(The data begins)

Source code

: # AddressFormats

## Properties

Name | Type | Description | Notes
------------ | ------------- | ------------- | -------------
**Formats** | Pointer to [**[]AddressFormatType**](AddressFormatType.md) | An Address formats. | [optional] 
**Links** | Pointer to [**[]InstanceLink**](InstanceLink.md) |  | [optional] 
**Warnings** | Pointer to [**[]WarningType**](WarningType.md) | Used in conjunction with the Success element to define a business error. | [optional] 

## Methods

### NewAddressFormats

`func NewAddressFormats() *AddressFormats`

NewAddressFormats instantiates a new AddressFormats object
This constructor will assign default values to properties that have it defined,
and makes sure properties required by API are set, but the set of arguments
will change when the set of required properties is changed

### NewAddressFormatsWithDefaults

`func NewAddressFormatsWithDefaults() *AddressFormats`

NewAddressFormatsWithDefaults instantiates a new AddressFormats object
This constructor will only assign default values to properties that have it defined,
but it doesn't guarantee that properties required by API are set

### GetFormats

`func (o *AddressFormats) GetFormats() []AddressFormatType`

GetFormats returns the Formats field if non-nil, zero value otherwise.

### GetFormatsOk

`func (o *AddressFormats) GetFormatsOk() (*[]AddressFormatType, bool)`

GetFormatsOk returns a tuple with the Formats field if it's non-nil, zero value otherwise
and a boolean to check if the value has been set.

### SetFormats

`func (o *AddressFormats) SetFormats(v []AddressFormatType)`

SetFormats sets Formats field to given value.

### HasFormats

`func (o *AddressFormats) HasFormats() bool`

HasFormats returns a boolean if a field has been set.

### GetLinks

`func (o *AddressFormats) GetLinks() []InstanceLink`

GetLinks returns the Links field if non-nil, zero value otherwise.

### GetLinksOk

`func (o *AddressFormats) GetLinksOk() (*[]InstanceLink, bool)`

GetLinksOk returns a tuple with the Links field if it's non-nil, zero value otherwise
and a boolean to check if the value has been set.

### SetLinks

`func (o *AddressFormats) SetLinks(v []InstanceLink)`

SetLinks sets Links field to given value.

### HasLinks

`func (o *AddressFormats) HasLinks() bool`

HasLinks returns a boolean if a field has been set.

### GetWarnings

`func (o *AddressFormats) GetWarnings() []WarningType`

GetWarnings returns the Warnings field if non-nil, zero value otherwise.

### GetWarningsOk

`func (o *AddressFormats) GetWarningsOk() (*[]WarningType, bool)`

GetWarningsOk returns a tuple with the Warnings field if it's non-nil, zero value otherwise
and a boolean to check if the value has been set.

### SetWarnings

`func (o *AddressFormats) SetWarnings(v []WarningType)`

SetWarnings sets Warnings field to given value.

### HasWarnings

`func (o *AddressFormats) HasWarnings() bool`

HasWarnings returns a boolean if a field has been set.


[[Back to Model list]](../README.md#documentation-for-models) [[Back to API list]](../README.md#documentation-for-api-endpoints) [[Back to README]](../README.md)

(The data ends)

- What you should do:
The word "GetLinksOk" may turn up on some lines of these records; say how many, with no other words.

- Output of the task:
3